**Information given**
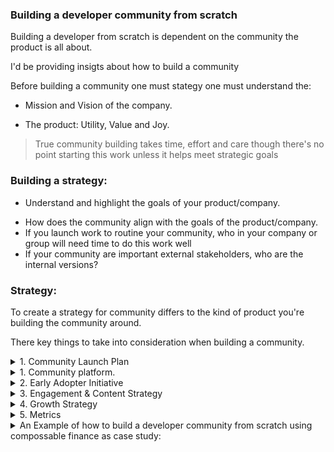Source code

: ### Building a developer community from scratch

Building a developer from scratch is dependent on the community the product is all about.

I'd be providing insigts about how to build a community

Before building a community one must stategy one must understand the:

- Mission and Vision of the company.

- The product: Utility, Value and Joy.

> True community building takes time, effort and care though there's no point starting this work unless it helps meet strategic goals

### Building a strategy:

- Understand and highlight the goals of your product/company.

* How does the community align with the goals of the product/company.
* If you launch work to routine your community, who in your company or group will need time to do this work well
* If your community are important external stakeholders, who are the internal versions?

### Strategy:

To create a strategy for community differs to the kind of product you're building the community around.

There key things to take into consideration when building a community.

<details>
    <summary>1. Community Launch Plan</summary>
    <P>
    1. Defining the target audience.
    2. The need of the audience. (Painpoint, Roadblocks)
    3. The Value and solutions the product will provide.
    4. Community Name.(Most cases the product name).
    5. The community value statement.
    </p>

</details>

<details>
    <summary>1. Community platform.</summary>

</details>

<details>
    <summary>2. Early Adopter Initiative</summary>
    <p>
    <ol>
        <li> 1. What is an adopter</li>
        <li> 2. Who the product identify as an early adopter</li>
        <li> 3. Launch out period</li>
        <li> 4. Reach out via mail or anything</li>
        <li> 5. Onboarding process</li>
        <li> 7. BULABALU</li>
    </ol>
    </p>

</details>

<details>
    <summary>3. Engagement & Content Strategy</summary>
    <p>
    * Contents
    * Rewards
    </p>

</details>

<details>
    <summary>4. Growth Strategy</summary>

</details>

<details>
    <summary>5. Metrics</summary>

</details>

<details>
    <summary>An Example of how to build a developer community from scratch using compossable finance as case study:</summary>
<p>

#### We can hide anything, even code!

```ruby
   puts "Hello World"
```

</p>
</details>
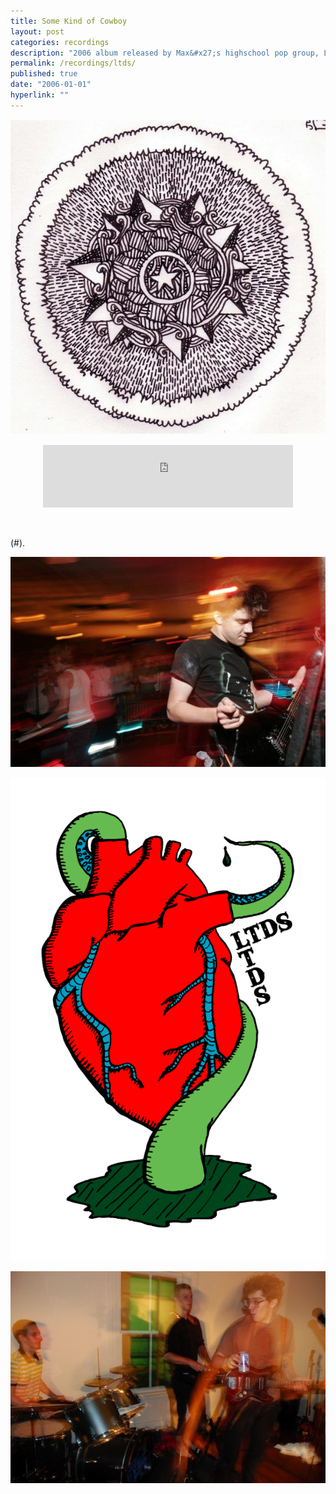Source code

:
 ```yaml
---
title: Some Kind of Cowboy
layout: post
categories: recordings
description: "2006 album released by Max&#x27;s highschool pop group, Love Tentacle Drip Society."
permalink: /recordings/ltds/
published: true
date: "2006-01-01"
hyperlink: ""
---
```



![LTDS album cover](/images/cowboy.jpg)


<center>
<iframe width="400" height="100" style="position: relative; display: block; width: 400px; height: 100px;" src="http://bandcamp.com/EmbeddedPlayer/v=2/album=1988984846/size=venti/bgcol=FFFFFF/linkcol=4285BB/transparent=true/" allowtransparency="true" frameborder="0"><a href="http://dirteater.bandcamp.com/album/some-kind-of-cowboy">Day Will Follow Night by Dirt Eater</a></iframe>
</center>
<br><br>


(#). 


![LTDS show still](/images/ltds0.jpg)

![LTDS album art](/images/ltds1.gif)

![LTDS show still](/images/ltds2.jpg)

**Exercise requirements**
The lines needed run from the first line of the records through the line containing "of the product/company.", both included. Restate them word for word, without pictures.

**Completed task**
Source code

: ### Building a developer community from scratch

Building a developer from scratch is dependent on the community the product is all about.

I'd be providing insigts about how to build a community

Before building a community one must stategy one must understand the:

- Mission and Vision of the company.

- The product: Utility, Value and Joy.

> True community building takes time, effort and care though there's no point starting this work unless it helps meet strategic goals

### Building a strategy:

- Understand and highlight the goals of your product/company.

* How does the community align with the goals of the product/company.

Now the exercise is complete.